HSBC has launched a reporting service that provides asset owners and managers with an independent measurement of how focused their listed asset investments are on environmental, social and corporate governance (ESG) issues.
The new service will allow insurance companies, pension funds and sovereign wealth funds, and the asset managers that invest their money, to keep track of the ESG ratings of their large holdings.
There has been increasing demand for greater transparency and more insight in this area with ESG strategies on the rise and regulation on the horizon.
Consistent data has always been a thorn in the side for the buy-side and custodians have been looking to step into the role of providing transparency into ESG scores and ratings.
“ESG is rising up the agenda for our clients, regulators and investors alike. This reporting service will enable our Securities Services clients to gain meaningful insights into ESG aspects of their portfolios using independent scores and ratings,” said Chris Johnson, director of market data for securities services at HSBC.
“This tool will enable securities services clients to see at a glance how large holdings in their selected portfolios are performing using recognised independent ESG criteria.”
HSBC said the reporting service will consist of a monthly reporting dashboard, including portfolio-level analysis using ESG ratings, and carbon emissions data.
The reporting service will use scores and ratings from leading ESG rating providers MSCI, Sustainalytics and Vigeo Eiris, and can be applied equally to specialist ESG and non-ESG portfolios. The bank plans to increase its list of providers over time.
“We expect this product to appeal to asset owners who are seeking independent reporting on the ESG profile of their investments. It will enable them to discuss ESG aspects of large positions in their funds with their managers,” said Johnson. “Asset manager clients, who already have an in-house ESG capability, could use the report to compare with their own research.”

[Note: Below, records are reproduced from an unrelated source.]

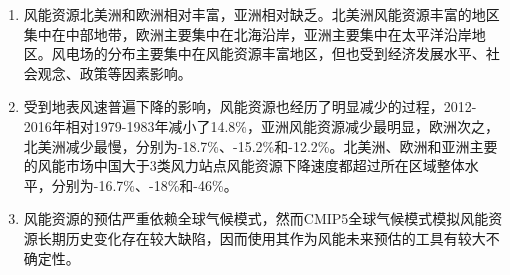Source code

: \begin{enumerate}

\item 风能资源北美洲和欧洲相对丰富，亚洲相对缺乏。北美洲风能资源丰富的地区集中在中部地带，欧洲主要集中在北海沿岸，亚洲主要集中在太平洋沿岸地区。风电场的分布主要集中在风能资源丰富地区，但也受到经济发展水平、社会观念、政策等因素影响。

\item 受到地表风速普遍下降的影响，风能资源也经历了明显减少的过程，2012-2016年相对1979-1983年减小了14.8\%，亚洲风能资源减少最明显，欧洲次之，北美洲减少最慢，分别为-18.7\%、-15.2\%和-12.2\%。北美洲、欧洲和亚洲主要的风能市场中国大于3类风力站点风能资源下降速度都超过所在区域整体水平，分别为-16.7\%、-18\%和-46\%。

\item 风能资源的预估严重依赖全球气候模式，然而CMIP5全球气候模式模拟风能资源长期历史变化存在较大缺陷，因而使用其作为风能未来预估的工具有较大不确定性。

\end{enumerate}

Asset managers have become increasingly vigilant on companies that are not progressing on ESG issues. Last week, BlackRock punished more than 50 companies including US oil major ExxonMobil and Swedish carmaker Volvo over their lack of progress on tackling global warming.
In March, three of the world’s largest pension funds teamed up earlier this year to throw their roughly $2 trillion weight behind sustainable investing, citing their need to support long-term growth over short-term returns.
The California State Teachers’ Retirement System (CalSTRS) along with the $1.6 trillion Government Pension Investment Fund (GPIF) in Japan and USS Investment Management, all launched a joint attack on the short-termism of companies and asset managers.